What if the position is a
numpy.ndarray
(oropenmm.Vec3
)?Can instances of this class be serialized to disk? And then de-serialized?
Are any fields optional?
OpenFF’s combined use of Pint and Pydantic solves these problems. To leverage these tools,
Classes should subclass out of
openff.interchange.pydantic._BaseModel
, which is a thin wrapper aroundpydantic.BaseModel
Annotations should use the
openff.interchange._annotations._*Quantity
types, which are thin wrappers aroundopenff.units.Quantity
, itself having the same behavior aspint.Quantity
, or annotations derived thereof.
The same class can be rewritten:
from openff.interchange.pydantic import _BaseModel
from openff.interchange._annotations import _Quantity
from openff.units import Quantity
class Atom(_BaseModel):
mass: _Quantity
charge: _Quantity
position: _Quantity | None = None
carbon = Atom(
mass=_Quantity("12.011 amu"),
charge=_Quantity("-0.1 elementary_charge"),
position=_Quantity([0, 0, 0], "nanometer"),
)
print(carbon.model_dump())
# {'mass': {'val': 12.011, 'unit': 'unified_atomic_mass_unit'}, 'charge': {'val': -0.1, 'unit': 'elementary_charge'}, 'position': {'val': [0, 0, 0], 'unit': 'nanometer'}}
print(carbon.model_dump_json())
# {"mass":{"val":12.011,"unit":"unified_atomic_mass_unit"},"charge":{"val":-0.1,"unit":"elementary_charge"},"position":{"val":[0,0,0],"unit":"nanometer"}}
print(Atom.model_validate_json(carbon.model_dump_json()))

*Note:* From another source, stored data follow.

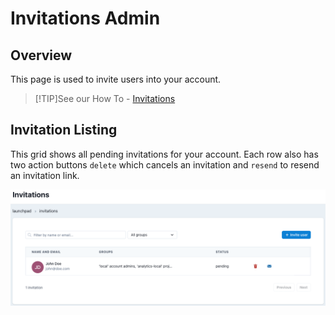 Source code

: # Invitations Admin

## Overview

This page is used to invite users into your account.

>[!TIP]See our How To - [Invitations](how-tos/datacoves/how_to_invitations.md)

## Invitation Listing

This grid shows all pending invitations for your account. Each row also has two action buttons `delete` which cancels an invitation and `resend` to resend an invitation link.

![Invitation Landing](./assets/invitations_landing.png)
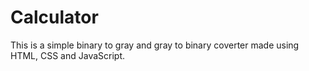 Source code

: # Calculator
This is a simple binary to gray and gray to binary coverter made using HTML, CSS and JavaScript.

# Atom(mass=<Quantity(12.011, 'unified_atomic_mass_unit')>, charge=<Quantity(-0.1, 'elementary_charge')>, position=<Quantity([0 0 0], 'nanometer')>)
This is an improvement, but units are still implicit. These annotations can be more specific, optionally defining the dimensionality or the specific unit. The _annotations
module defines a few of these out of the box for convenience, but more can be defined by the user using the typing.Annotated
pattern in the source code.
from openff.interchange._annotations import (
_ElementaryChargeQuantity,
_DistanceQuantity,
_MassQuantity,
)
class Atom(_BaseModel):
mass: _MassQuantity
charge: _ElementaryChargeQuantity
position: _DistanceQuantity | None = None
With the use of _DistanceQuantity
, there is a dimensionality check during validation that prevents incompatible units from being passed (compatible units will checked, but not converted):
try:
carbon = Atom(
mass=Quantity("12.011 amu"),
charge=Quantity("-0.1 elementary_charge"),
position=Quantity([1, 2, 3], "kJ/mol"),
)
except ValidationError as error:
print(str(error))
# 1 validation error for Atom
# position
# Value error, Dimensionality of quantity=<Quantity([1 2 3], 'kilojoule / mole')> is not compatible with unit='nanometer' [type=value_error, input_value=<Quantity([1 2 3], 'kilojoule / mole')>, input_type=Quantity]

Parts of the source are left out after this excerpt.